Les races sont bien constituées, et la fiche prend soin de distinguer les « Arabes » des « populations originaires d’Afrique subsaharienne ». Si l’Arabe est violent, le Noir est stupide et archaïque, voilà l’ignominie professée à mots à peine couverts à travers l’histoire d’un « maçon sénégalais » : « Ayant été rapidement payé pour ses travaux, lui, le vieux chef de famille musulman, avait remis à notre compatriote une petite corne d’animal contenant une sourate du Coran et rebouchée à l’aide d’un… chewing-gum ; il lui avait recommandé d’enterrer cet objet dans le jardin devant sa maison et lui avait indiqué que cela aurait pour effet de le faire rester éternellement dans cette maison. »

L’anecdote a peut-être pour but de faire rire, mais d’un rire de supériorité, au pire comme on rit plein de mépris et d’un air moqueur de celle ou celui qui nous paraît inférieur, au mieux (ça n’a rien de mieux en réalité) comme on rit de manière condescendante d’un enfant et de ses facéties. Si l’archaïsme d’une croyance se mesure par son absence totale de concordance avec les faits, alors croire qu’enterrer un chewing-gum rend éternel n’est pas plus archaïque que de croire que la répression policière empêche ce qu’elle est censée réprimer.

Production de la race

La suite a de quoi faire « naître en soi des lames de couteau » selon l’expression de Frantz Fanon dans Peau noire, masques blancs. Car les Noirs ne sont pas seulement assujettis à des croyances archaïques, ils parlent, et ils parlent fort : « Pour ce qui est des rapports sociaux, les Africains attachent beaucoup d’importance au débat et à la parole ; ils prennent le temps de discuter, les échanges sont bruyants et démonstratifs. Une certaine forme de fatalisme teinte leur vision des choses, qui est largement imprégnée de croyances diverses et de superstition. Au-delà d’une certaine insouciance apparente, ils font souvent preuve de la fierté et de la susceptibilité des gens qui se recommandent de l’islam. »

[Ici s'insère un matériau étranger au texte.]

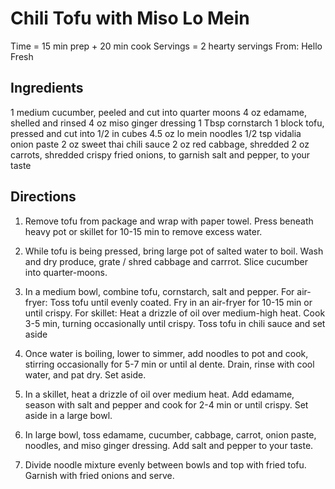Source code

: Chili Tofu with Miso Lo Mein
====

Time = 15 min prep + 20 min cook
Servings = 2 hearty servings
From: Hello Fresh

**Ingredients**
----
1 medium cucumber, peeled and cut into quarter moons
4 oz edamame, shelled and rinsed
4 oz miso ginger dressing
1 Tbsp cornstarch
1 block tofu, pressed and cut into 1/2 in cubes
4.5 oz lo mein noodles
1/2 tsp vidalia onion paste
2 oz sweet thai chili sauce
2 oz red cabbage, shredded
2 oz carrots, shredded
crispy fried onions, to garnish
salt and pepper, to your taste

**Directions**
----

1. Remove tofu from package and wrap with paper towel. Press beneath heavy pot or skillet for 10-15 min to remove excess water. 

2. While tofu is being pressed, bring large pot of salted water to boil. Wash and dry produce, grate / shred cabbage and carrrot. Slice cucumber into quarter-moons. 

3. In a medium bowl, combine tofu, cornstarch, salt and pepper. 
For air-fryer: Toss tofu until evenly coated. Fry in an air-fryer for 10-15 min or until crispy. 
For skillet: Heat a drizzle of oil over medium-high heat. Cook 3-5 min, turning occasionally until crispy. 
Toss tofu in chili sauce and set aside

3. Once water is boiling, lower to simmer, add noodles to pot and cook, stirring occasionally for 5-7 min or until al dente. Drain, rinse with cool water, and pat dry. Set aside. 

4. In a skillet, heat a drizzle of oil over medium heat. Add edamame, season with salt and pepper and cook for 2-4 min or until crispy. Set aside in a large bowl. 

5. In large bowl, toss edamame, cucumber, cabbage, carrot, onion paste, noodles, and miso ginger dressing. Add salt and pepper to your taste. 

6. Divide noodle mixture evenly between bowls and top with fried tofu. Garnish with fried onions and serve. 
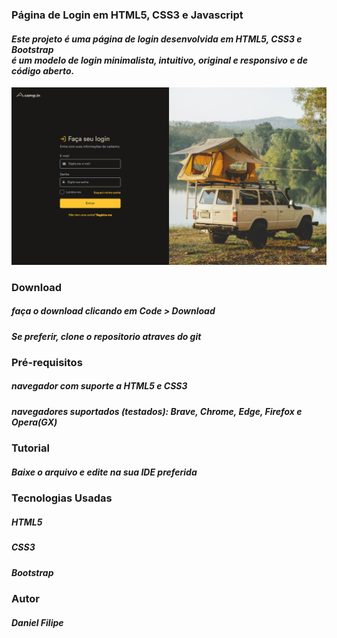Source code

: ### Página de Login em HTML5, CSS3 e Javascript
#### _Este projeto é uma página de login desenvolvida em HTML5, CSS3 e Bootstrap <br>é um modelo de login minimalista, intuitivo, original e responsivo e de código aberto._
<img src="./assets/Captura.png" alt="">

### Download
##### _faça o download clicando em Code > Download_
##### _Se preferir, clone o repositorio atraves do git_

### Pré-requisitos
##### _navegador com suporte a HTML5 e CSS3_
##### _navegadores suportados (testados): Brave, Chrome, Edge, Firefox e Opera(GX)_
### Tutorial
##### _Baixe o arquivo e edite na sua IDE preferida_

### Tecnologias Usadas
##### _HTML5_
##### _CSS3_
##### _Bootstrap_

### Autor
##### Daniel Filipe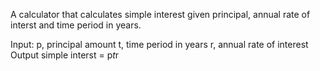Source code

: A calculator that calculates simple interest given principal, annual rate of interst and time period in years.

Input:
   p, principal amount
   t, time period in years
   r, annual rate of interest
Output
   simple interst = p*t*r
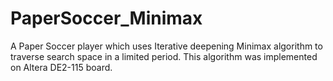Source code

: # PaperSoccer_Minimax
A Paper Soccer player which uses Iterative deepening Minimax algorithm to traverse search space in a limited period. 
This algorithm was implemented on Altera DE2-115 board.

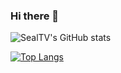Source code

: ### Hi there 👋

<!--
**SealTV/SealTV** is a ✨ _special_ ✨ repository because its `README.md` (this file) appears on your GitHub profile.

Here are some ideas to get you started:

- 🔭 I’m currently working on ...
- 🌱 I’m currently learning ...
- 👯 I’m looking to collaborate on ...
- 🤔 I’m looking for help with ...
- 💬 Ask me about ...
- 📫 How to reach me: ...
- 😄 Pronouns: ...
- ⚡ Fun fact: ...
-->

![SealTV's GitHub stats](https://github-readme-stats.vercel.app/api?username=SealTV&show_icons=true&theme=dracula&count_private=true)

[![Top Langs](https://github-readme-stats.vercel.app/api/top-langs/?username=SealTV&langs_count=5&theme=dracula&show_icons=true)](https://github.com/SealTV/github-readme-stats)
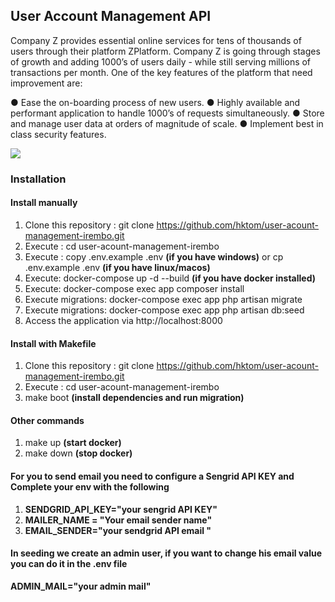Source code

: ## User Account Management API

Company Z provides essential online services for tens of thousands of users through their
platform ZPlatform.
Company Z is going through stages of growth and adding 1000’s of users daily - while still serving
millions of transactions per month. One of the key features of the platform that need improvement
are:

● Ease the on-boarding process of new users.
● Highly available and performant application to handle 1000’s of requests simultaneously.
● Store and manage user data at orders of magnitude of scale.
● Implement best in class security features.

<img src="https://res.cloudinary.com/diaylgu7a/image/upload/v1698736817/Screenshot_2023-10-31_at_08.20.01_m4kz18.png">

### Installation

#### Install manually

1. Clone this repository : git clone https://github.com/hktom/user-acount-management-irembo.git
2. Execute : cd user-acount-management-irembo
3. Execute : copy .env.example .env **(if you have windows)** or cp .env.example .env **(if you have linux/macos)**
4. Execute: docker-compose up -d --build **(if you have docker installed)**
5. Execute: docker-compose exec app composer install
6. Execute migrations: docker-compose exec app php artisan migrate
7. Execute migrations: docker-compose exec app php artisan db:seed
8. Access the application via http://localhost:8000

#### Install with Makefile

1. Clone this repository : git clone https://github.com/hktom/user-acount-management-irembo.git
2. Execute : cd user-acount-management-irembo
3. make boot **(install dependencies and run migration)**

#### Other commands
1. make up **(start docker)**
2. make down **(stop docker)**

#### For you to send email you need to configure a Sengrid API KEY and Complete your env with the following

1. **SENDGRID_API_KEY="your sengrid API KEY"**
2. **MAILER_NAME = "Your email sender name"**
3. **EMAIL_SENDER="your sendgrid API email "**

#### In seeding we create an admin user, if you want to change his email value you can do it in the .env file

**ADMIN_MAIL="your admin mail"**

En plus d’être bruyants, ils ont en commun avec les « Arabes » d’être susceptibles, et d’être délinquants : « C’est dans les milieux des jeunes “Blacks” de banlieue que les problèmes sont actuellement les plus cruciaux, les garçons adhérant volontiers à la sous-culture des rues issue du mouvement hip-hop américain et aux valeurs de mensonge et de violence qui y sont inhérentes. » La « sous-culture des rues » représentée par des « Blacks » s’oppose à la sur-culture des Blancs. Il aurait fallu ajouter qu’au « mensonge et à la violence » des Noirs on devrait opposer l’amour et la fraternité des Blancs.

Amour et fraternité qui passeront par les coups de matraque des néopoliciers qui auront à cœur d’imiter leurs aînés dans leur violence ciblée. Bien formés, ils sauront sur qui frapper. Et bien que les musulmans et les musulmanes soient les principales cibles de cette racialisation, les « populations du Sud-Est asiatique », que la fiche nomme ensuite plus commodément les « Chinois » sont également criminalisés : « On les ­retrouve dans bon nombre d’activités clandestines de confection textile ou de trafic de stupéfiants. »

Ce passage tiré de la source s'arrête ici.